Steaming into Tbilisi
The first thing that hit me was the smell in the sulfur baths—sharp, almost medicinal, like stepping into someone else's remedy. I was in Abanotubani, the old district where the city supposedly got its start thanks to those hot springs King Vakhtang stumbled on centuries ago. The attendant handed me a rough towel that had seen better days and pointed toward a tiled room where steam hung so thick it blurred the edges of everything. I sat there soaking, listening to the low murmur of Georgian voices echoing off the walls, thinking this was as good a way as any to arrive in a place that still feels a little undiscovered.
From there it was a short wander up the Betlemi Stairs, those uneven steps that lead to the Mother Georgia statue. She stands with her bowl of wine in one hand and a sword in the other. The view from up there pulls the whole jumble of rooftops and the Mtkvari River into focus: old balconies sagging under the weight of history right next to that glass-and-steel Bridge of Peace that lights up at night like a futuristic spine. It shouldn't work, the contrast, but it does. The cable car back down costs almost nothing, two lari or so, and saves your knees the argument.
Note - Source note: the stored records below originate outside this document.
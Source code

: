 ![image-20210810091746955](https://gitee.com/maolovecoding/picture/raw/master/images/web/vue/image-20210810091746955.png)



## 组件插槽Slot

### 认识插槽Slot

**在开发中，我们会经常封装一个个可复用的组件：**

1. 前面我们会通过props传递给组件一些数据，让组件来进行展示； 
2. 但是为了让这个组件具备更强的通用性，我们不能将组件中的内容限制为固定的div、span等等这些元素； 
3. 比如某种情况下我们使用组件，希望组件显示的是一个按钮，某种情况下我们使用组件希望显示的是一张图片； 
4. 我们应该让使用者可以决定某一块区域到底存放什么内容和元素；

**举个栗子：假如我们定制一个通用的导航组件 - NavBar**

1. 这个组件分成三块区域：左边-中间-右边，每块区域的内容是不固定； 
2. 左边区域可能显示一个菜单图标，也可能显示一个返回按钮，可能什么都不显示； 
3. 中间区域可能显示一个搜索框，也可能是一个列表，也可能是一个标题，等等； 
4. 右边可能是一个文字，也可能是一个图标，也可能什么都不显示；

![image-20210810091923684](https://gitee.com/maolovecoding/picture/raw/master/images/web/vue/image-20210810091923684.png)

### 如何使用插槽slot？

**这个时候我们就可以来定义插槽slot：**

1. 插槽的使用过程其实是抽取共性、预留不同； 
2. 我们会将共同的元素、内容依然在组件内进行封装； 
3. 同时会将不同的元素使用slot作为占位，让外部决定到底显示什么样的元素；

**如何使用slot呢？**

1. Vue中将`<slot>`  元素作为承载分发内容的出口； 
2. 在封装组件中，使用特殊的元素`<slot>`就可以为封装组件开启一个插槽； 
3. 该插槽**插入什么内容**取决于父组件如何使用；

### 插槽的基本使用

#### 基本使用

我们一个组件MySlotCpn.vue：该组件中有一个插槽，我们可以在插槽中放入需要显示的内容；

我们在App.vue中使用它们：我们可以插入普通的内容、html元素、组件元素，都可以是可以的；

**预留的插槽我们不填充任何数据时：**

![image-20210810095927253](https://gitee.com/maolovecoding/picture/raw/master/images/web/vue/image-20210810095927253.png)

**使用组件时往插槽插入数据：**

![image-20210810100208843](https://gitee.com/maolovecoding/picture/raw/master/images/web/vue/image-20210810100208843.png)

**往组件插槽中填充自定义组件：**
Later that evening I found myself at Fabrika, this converted Soviet factory that's now half hostel, half creative hive. String lights dangled over picnic tables, people hunched over laptops or arguing about music. The craft beer was decent, nothing fancy, but the real draw was the way the crowd shifted after dark—techno pulsing from Bassiani nearby, that club in the old swimming pool where the beats feel like they're tunneling under your ribs. I didn't make it in that night; lines were long and I was already full from khinkali dumplings I'd eaten earlier, those pleated pockets of spiced meat that leak broth if you're not careful.
The food in general is sneaky like that. One minute you're grabbing churchkhela from the Dry Bridge market—those strings of nuts coated in thickened grape juice that taste like chewy candy and old-fashioned energy bars—and the next you're at a supra table where toasts go on for hours. I joined a loose gathering at a small place off Rustaveli Avenue; someone poured me a glass of amber wine from a qvevri buried in the ground somewhere east of the city. It smelled of apricots and wet leaves. They explained, between bites of khachapuri, how the clay vessels give the wine that distinctive tang. I nodded like I understood more than I did.
There's a moment on Rustaveli when the opera house lights flicker on and the avenue feels almost European, except for the faint Soviet Brutalism peeking around the corners—the monument out at Chronicles of Georgia, for instance, with its giant stone heads staring across the valley like forgotten gods. I took a Bolt ride out there one afternoon; the driver played local radio the whole way, switching between pop and some haunting polyphonic singing. The statues are eerie up close, overgrown, free to wander. I left with my shoes muddy and a stronger sense that Tbilisi doesn't polish its rough edges for visitors. It just lets you walk into them.
Mtatsminda Park was another small surprise. The funicular ride up feels like a throwback, all creaky cable and steep incline, then suddenly you're among old Soviet amusement rides and a Ferris wheel that offers another sweeping view. I bought a cheap ice cream and watched families argue over which direction to push the stroller. It was ordinary in the best sense.
What lingers isn't any single landmark, really. It's more the way the city keeps revealing small oddities—the hourly puppet show at the Gabriadze Clock Tower that draws a crowd of maybe ten people on a Tuesday, or the flea market vendors selling rusted Red Army badges next to jars of homemade adjika. It's easy to spend days here without a real plan, just following the curve of the river or the smell of baking bread. Tbilisi sits there quietly getting on with its own version of cool, one sulfur-scented soak at a time.
I still think about that first bath, how the water eased muscles I didn't know were tight from travel. The city has that effect too.